The lawsuit, filed by Earthjustice, alleges that Trump’s order to reduce the monument’s designation is unlawful. The president does not have the express authority through the Antiquities Act, which allows a president to designate national monuments, to shrink one.

Development now allowed on the Grand Staircase-Escalante area “will scar the lands, compromise vital parts of the paleontological record, ruin their wild, natural character, and destroy the resources the Monument was created to protect,” the lawsuit says.

Grand Staircase-Escalante has produced dinosaur fossils of 21 new species, leading some to refer to it as a “Dinosaur Shangri-la” and “geologic wonderland.”

“President Trump has perpetrated a terrible violation of America’s public lands and heritage by going after this dinosaur treasure trove,” Earthjustice attorney Heidi McIntosh said in a statement.

Chapman University associate dean and law professor Donald Kochan says the president’s power to shrink national monuments is implied within the Antiquities Act, and the debate surrounding the limit of the president’s authority from the act focuses more on differing policy views than legality.

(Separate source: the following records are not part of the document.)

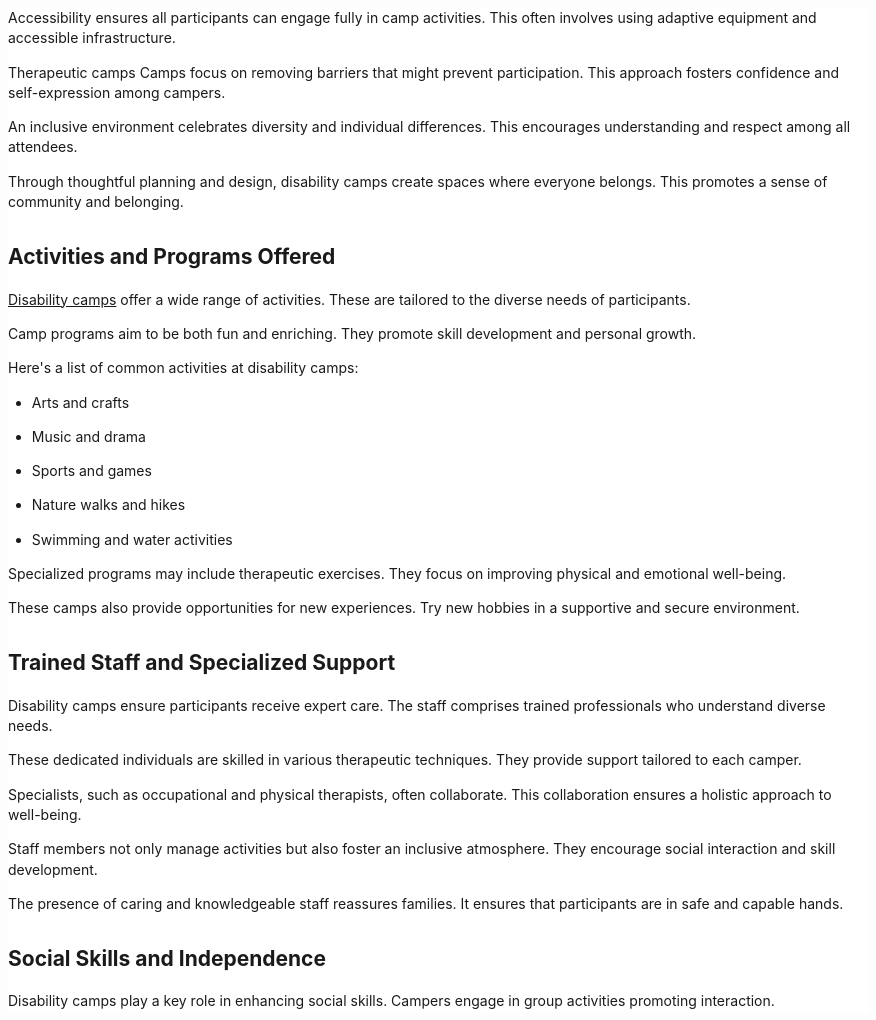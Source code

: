 Accessibility ensures all participants can engage fully in camp activities. This often involves using adaptive equipment and accessible infrastructure.

Therapeutic camps Camps focus on removing barriers that might prevent participation. This approach fosters confidence and self-expression among campers.

An inclusive environment celebrates diversity and individual differences. This encourages understanding and respect among all attendees.

Through thoughtful planning and design, disability camps create spaces where everyone belongs. This promotes a sense of community and belonging.

## Activities and Programs Offered

[Disability camps](https://inclusion.ymca.org.au/services/ndis-support-coordination/) offer a wide range of activities. These are tailored to the diverse needs of participants.

Camp programs aim to be both fun and enriching. They promote skill development and personal growth.

Here's a list of common activities at disability camps:

*   Arts and crafts

*   Music and drama

*   Sports and games

*   Nature walks and hikes

*   Swimming and water activities

Specialized programs may include therapeutic exercises. They focus on improving physical and emotional well-being.

These camps also provide opportunities for new experiences. Try new hobbies in a supportive and secure environment.

## Trained Staff and Specialized Support

Disability camps ensure participants receive expert care. The staff comprises trained professionals who understand diverse needs.

These dedicated individuals are skilled in various therapeutic techniques. They provide support tailored to each camper.

Specialists, such as occupational and physical therapists, often collaborate. This collaboration ensures a holistic approach to well-being.

Staff members not only manage activities but also foster an inclusive atmosphere. They encourage social interaction and skill development.

The presence of caring and knowledgeable staff reassures families. It ensures that participants are in safe and capable hands.

## Social Skills and Independence

Disability camps play a key role in enhancing social skills. Campers engage in group activities promoting interaction.

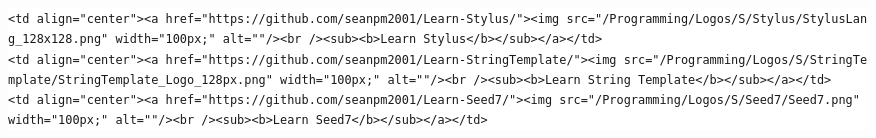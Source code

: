     <td align="center"><a href="https://github.com/seanpm2001/Learn-Stylus/"><img src="/Programming/Logos/S/Stylus/StylusLang_128x128.png" width="100px;" alt=""/><br /><sub><b>Learn Stylus</b></sub></a></td>
    <td align="center"><a href="https://github.com/seanpm2001/Learn-StringTemplate/"><img src="/Programming/Logos/S/StringTemplate/StringTemplate_Logo_128px.png" width="100px;" alt=""/><br /><sub><b>Learn String Template</b></sub></a></td>
    <td align="center"><a href="https://github.com/seanpm2001/Learn-Seed7/"><img src="/Programming/Logos/S/Seed7/Seed7.png" width="100px;" alt=""/><br /><sub><b>Learn Seed7</b></sub></a></td>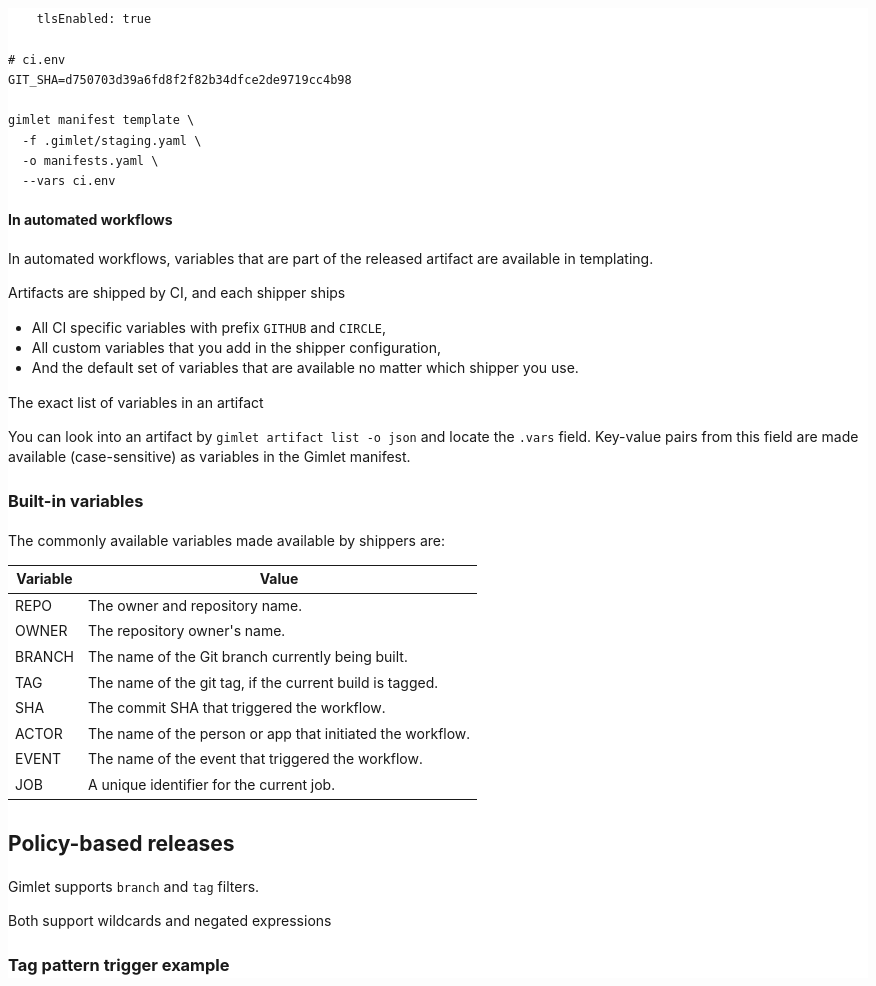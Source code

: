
 ```
    tlsEnabled: true

# ci.env
GIT_SHA=d750703d39a6fd8f2f82b34dfce2de9719cc4b98

gimlet manifest template \
  -f .gimlet/staging.yaml \
  -o manifests.yaml \
  --vars ci.env
```

#### In automated workflows

In automated workflows, variables that are part of the released artifact are available in templating.

Artifacts are shipped by CI, and each shipper ships

- All CI specific variables with prefix `GITHUB` and `CIRCLE`,
- All custom variables that you add in the shipper configuration,
- And the default set of variables that are available no matter which shipper you use.

The exact list of variables in an artifact

You can look into an artifact by `gimlet artifact list -o json` and locate the `.vars` field. Key-value pairs from this field are made available (case-sensitive) as variables in the Gimlet manifest.

### Built-in variables

The commonly available variables made available by shippers are:

| Variable | Value                                                      |
| -------- | ---------------------------------------------------------- |
| REPO     | The owner and repository name.                             |
| OWNER    | The repository owner's name.                               |
| BRANCH   | The name of the Git branch currently being built.          |
| TAG      | The name of the git tag, if the current build is tagged.   |
| SHA      | The commit SHA that triggered the workflow.                |
| ACTOR    | The name of the person or app that initiated the workflow. |
| EVENT    | The name of the event that triggered the workflow.         |
| JOB      | A unique identifier for the current job.                   |

## Policy-based releases

Gimlet supports `branch` and `tag` filters.

Both support wildcards and negated expressions

### Tag pattern trigger example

“It is critical to distinguish between whether altering monument borders and status is wise policy versus whether the President has legal authority to do so,” Kochan, an environmental expert with the Federalist Society’s Regulatory Transparency Project, said in a statement to The Daily Caller News Foundation.

“Nothing in the poorly drafted and extremely deferential text of the Antiquities Act overcomes the presumption that the power to act includes the power to reverse course, even of a prior president,” he added.

The Antiquities Act gives the president the authority to place national monument status on federal land “confined to the smallest area compatible with proper care and management of the objects to be protected.”

The act, less than 500 words in length, is broadly interpreted, however, and has been used to create monuments millions of acres in size, that Trump has called an “egregious abuse of federal power.”

“Blanket, broad-based protective status for large uninterrupted chunks of property is not always the wisest way to balance competing policy objectives,” Kochan said. “The other land management statutes, combined with state, local, and tribal consultation, better accomplish prudent public lands policy.”

The argument should be focus on useful reforms to the Antiquities Act, not hashing out the legality of actions under a vague law, according to Kochan.

“Given our human nature to exercise whatever authority we are given, those worried about the excess of presidential power to proclaim national monuments as well as those worried about an excess of power to undo past designations should direct less attention at changing the decisions of the individual and more at changing the law that permits, indeed invites, both designations as well as shifts away from them with a change in Administration,” Kochan said.